Una grande lezione di vita e di psicoanalisi, per ciò che si trasmette da una generazione all’altra, per l’importanza per ogni genitore di rappresentare un porto sicuro senza essere molli, stabilire i confini e farli rispettare ai propri figli, perché le regole aiutano i bambini prima e i ragazzi poi a trovare le loro sicurezze attraverso il costituirsi come soggetti desideranti e capaci di amare, appassionarsi e pensare con la propria testa. Saper distinguere e differenziarsi dal male altrui, quello dell’indifferenza di chi ha fatto finta di non vedere, dell’antisemitismo e del razzismo insiti nell’animo dei poveri di spirito che si voltano ancora oggi dall’altra parte e fanno finta di niente, per valorizzare invece il coraggio dei giusti che si sono ribellati e si sono potuti opporre a quello che stava accadendo.
Nonna Liliana, così come si definisce quando va a parlare davanti a migliaia di ragazzi nelle scuole, al suo novantesimo anno di età parla di sesso, seno, mestruazioni davanti all’Europa intera che ancora arrossisce a sentire nominare queste parole. Una ragazza di tredici anni diventata donna troppo presto perché strappata all’infanzia ma che non può certo sentirsi tale poiché la dignità di donna le era stata rubata proprio per il fatto di non avere più sesso, età, seno, mestruazioni né mutande. Ma nonostante ciò, c’era qualcosa dentro di lei che diceva “Avanti! Avanti! Avanti!” come a voler recuperare, raggiungere, impossessarsi quanto prima di quello che le era stato tolto “…per cui, una gamba davanti all’altra.”
In una Babele di lingue, in cui ognuno parlava una lingua diversa e non ce n’era una comune, ma in cui si imparavano le parole chiave per sopravvivere pronunciando suoni sconosciuti fino a qualche anno prima. Una parola comune per potersi rivolgere all’altro e uscire dall’individualismo e dalla solitudine in cui si era costretti a vivere. “Il linguaggio, prima di significare qualcosa, significa per qualcuno” affermava Lacan, lo psicoanalista francese che definiva l’inconscio il luogo dell’Altro. Freud già nel 1905 nei “Tre saggi sulla sessualità infantile” introduceva il termine “Trieb”, pulsione, per sottolinearne il carattere di spinta e distinguendo gli esseri umani dagli animali, che invece erano governati dall’”Intinkt”, istinto, che si riconduceva alle leggi della natura. Ad Auschwitz si poteva parlare di Trieb?

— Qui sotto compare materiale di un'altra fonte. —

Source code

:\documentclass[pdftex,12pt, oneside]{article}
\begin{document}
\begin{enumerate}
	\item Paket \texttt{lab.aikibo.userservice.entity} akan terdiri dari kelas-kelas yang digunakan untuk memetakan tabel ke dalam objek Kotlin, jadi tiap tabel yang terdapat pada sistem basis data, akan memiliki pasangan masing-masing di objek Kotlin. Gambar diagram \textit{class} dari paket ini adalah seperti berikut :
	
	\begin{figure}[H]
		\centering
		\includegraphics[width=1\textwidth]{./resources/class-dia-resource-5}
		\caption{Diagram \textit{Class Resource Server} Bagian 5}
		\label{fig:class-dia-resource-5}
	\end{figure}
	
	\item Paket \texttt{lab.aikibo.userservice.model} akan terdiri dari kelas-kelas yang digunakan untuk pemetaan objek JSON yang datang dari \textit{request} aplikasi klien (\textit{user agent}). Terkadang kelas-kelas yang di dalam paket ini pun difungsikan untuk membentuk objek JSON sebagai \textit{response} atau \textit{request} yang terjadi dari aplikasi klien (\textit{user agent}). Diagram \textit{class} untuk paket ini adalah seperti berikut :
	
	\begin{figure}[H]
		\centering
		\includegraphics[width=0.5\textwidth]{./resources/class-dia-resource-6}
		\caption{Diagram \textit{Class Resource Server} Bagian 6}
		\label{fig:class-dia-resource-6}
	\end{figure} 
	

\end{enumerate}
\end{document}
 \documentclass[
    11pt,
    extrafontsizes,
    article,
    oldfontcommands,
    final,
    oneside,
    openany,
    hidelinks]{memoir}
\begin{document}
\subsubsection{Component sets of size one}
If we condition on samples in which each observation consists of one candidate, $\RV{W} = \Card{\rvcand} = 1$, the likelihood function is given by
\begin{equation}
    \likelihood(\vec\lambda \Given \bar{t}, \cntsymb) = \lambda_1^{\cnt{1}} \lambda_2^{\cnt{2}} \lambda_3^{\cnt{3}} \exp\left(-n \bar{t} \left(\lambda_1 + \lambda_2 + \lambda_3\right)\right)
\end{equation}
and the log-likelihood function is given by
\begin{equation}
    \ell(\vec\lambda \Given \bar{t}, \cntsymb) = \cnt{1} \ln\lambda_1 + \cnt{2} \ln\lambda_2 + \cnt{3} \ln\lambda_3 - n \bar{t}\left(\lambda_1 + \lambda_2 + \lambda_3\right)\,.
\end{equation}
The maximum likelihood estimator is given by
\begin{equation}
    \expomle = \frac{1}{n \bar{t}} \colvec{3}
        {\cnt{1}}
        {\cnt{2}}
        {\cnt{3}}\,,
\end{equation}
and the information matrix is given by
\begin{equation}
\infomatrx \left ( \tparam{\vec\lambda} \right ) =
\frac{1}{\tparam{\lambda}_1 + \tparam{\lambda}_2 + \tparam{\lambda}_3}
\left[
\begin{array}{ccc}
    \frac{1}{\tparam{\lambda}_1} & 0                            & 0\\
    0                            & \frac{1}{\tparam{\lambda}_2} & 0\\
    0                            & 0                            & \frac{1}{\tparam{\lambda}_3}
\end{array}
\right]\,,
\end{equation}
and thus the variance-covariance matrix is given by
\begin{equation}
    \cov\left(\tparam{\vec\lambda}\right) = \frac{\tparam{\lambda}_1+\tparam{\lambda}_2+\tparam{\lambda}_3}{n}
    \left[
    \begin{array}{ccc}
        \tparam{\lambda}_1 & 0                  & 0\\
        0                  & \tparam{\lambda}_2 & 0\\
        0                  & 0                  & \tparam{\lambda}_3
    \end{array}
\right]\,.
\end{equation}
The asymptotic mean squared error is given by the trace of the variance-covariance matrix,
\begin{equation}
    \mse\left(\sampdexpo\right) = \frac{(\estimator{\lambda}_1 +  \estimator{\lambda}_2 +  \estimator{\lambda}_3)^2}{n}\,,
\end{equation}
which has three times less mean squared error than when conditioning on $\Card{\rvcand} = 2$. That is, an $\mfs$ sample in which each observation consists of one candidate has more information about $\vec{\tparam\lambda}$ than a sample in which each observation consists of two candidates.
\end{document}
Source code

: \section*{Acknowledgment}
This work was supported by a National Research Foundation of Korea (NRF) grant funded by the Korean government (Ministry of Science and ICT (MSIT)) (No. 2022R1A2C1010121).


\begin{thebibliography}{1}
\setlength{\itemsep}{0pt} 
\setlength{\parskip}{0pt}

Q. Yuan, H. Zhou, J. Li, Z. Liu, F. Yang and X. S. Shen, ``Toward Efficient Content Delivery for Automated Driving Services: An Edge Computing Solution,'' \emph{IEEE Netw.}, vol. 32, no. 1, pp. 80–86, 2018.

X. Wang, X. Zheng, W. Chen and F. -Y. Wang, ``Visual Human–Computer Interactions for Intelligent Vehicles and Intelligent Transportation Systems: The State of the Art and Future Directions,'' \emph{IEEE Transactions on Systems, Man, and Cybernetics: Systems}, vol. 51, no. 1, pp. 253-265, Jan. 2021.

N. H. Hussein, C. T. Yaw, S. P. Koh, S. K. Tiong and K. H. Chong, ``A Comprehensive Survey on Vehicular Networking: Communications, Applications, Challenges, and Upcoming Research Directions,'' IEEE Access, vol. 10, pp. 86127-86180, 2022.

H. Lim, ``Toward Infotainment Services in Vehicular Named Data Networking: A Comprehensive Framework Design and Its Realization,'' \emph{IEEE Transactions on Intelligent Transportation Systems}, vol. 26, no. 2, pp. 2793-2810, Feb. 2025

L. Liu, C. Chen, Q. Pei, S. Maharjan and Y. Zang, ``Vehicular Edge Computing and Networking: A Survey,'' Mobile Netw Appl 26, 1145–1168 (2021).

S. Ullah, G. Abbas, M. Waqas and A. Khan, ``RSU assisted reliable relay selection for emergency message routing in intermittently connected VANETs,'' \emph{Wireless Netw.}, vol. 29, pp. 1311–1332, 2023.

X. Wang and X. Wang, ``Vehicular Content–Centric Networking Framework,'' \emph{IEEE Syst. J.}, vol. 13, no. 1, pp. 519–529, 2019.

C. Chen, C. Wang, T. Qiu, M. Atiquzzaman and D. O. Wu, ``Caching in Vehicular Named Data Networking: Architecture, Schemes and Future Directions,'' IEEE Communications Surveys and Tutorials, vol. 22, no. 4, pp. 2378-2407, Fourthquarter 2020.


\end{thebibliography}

Lacan definisce gli esseri umani “Parlesseri” in quanto esistono per il fatto che parlano, da qui, tra le altre cose, il non avere ad Auschwitz la possibilità di parlare a un altro che lo intendesse si dimostra devastante. Ma ancora una volta Liliana, la bambina diventata invisibile, oggi nonna, ci insegna quanto la forza della vita sia strepitosa e come, anche nelle condizioni più difficili, ci si sforza per trovare qualcosa a cui attaccarsi per uscire da quell’isolamento ancestrale, il desiderio di trovare una parola comune con le compagne olandesi, francesi, polacche…la parola “pane” in ungherese “che significa fame, ma anche sacralità di ciò che invece oggi viene sprecato”.
“I ricordi di quella ragazzina non mi danno pace, quella lì è un’altra da me, io sono la nonna di me stessa (…) è il mio dovere di testimone parlare, non posso che parlare di me e delle mie compagne. (…) Non lo posso più sopportare, sento che se non smetto di parlare, e se non mi ritiro in me stessa a ricordare da sola e a godere delle grandi gioie della mia famiglia ritrovata, non lo potrò più fare comunque, perché non ce la farò più”.
Conclude ricordando il disegno colorato di una bambina di Terezin: una farfalla gialla sopra i fili spinati. Augurando ai suoi futuri nipoti ideali di essere in grado di scegliere, di essere proprio come quella farfalla gialla che vola sopra i fili spinati.
Non cedere sul proprio desiderio” sembra ciò che anima Liliana Segre portando quindi avanti l’insegnamento di Lacan, citando la conclusione del Seminario VII “l’etica della psicoanalisi”.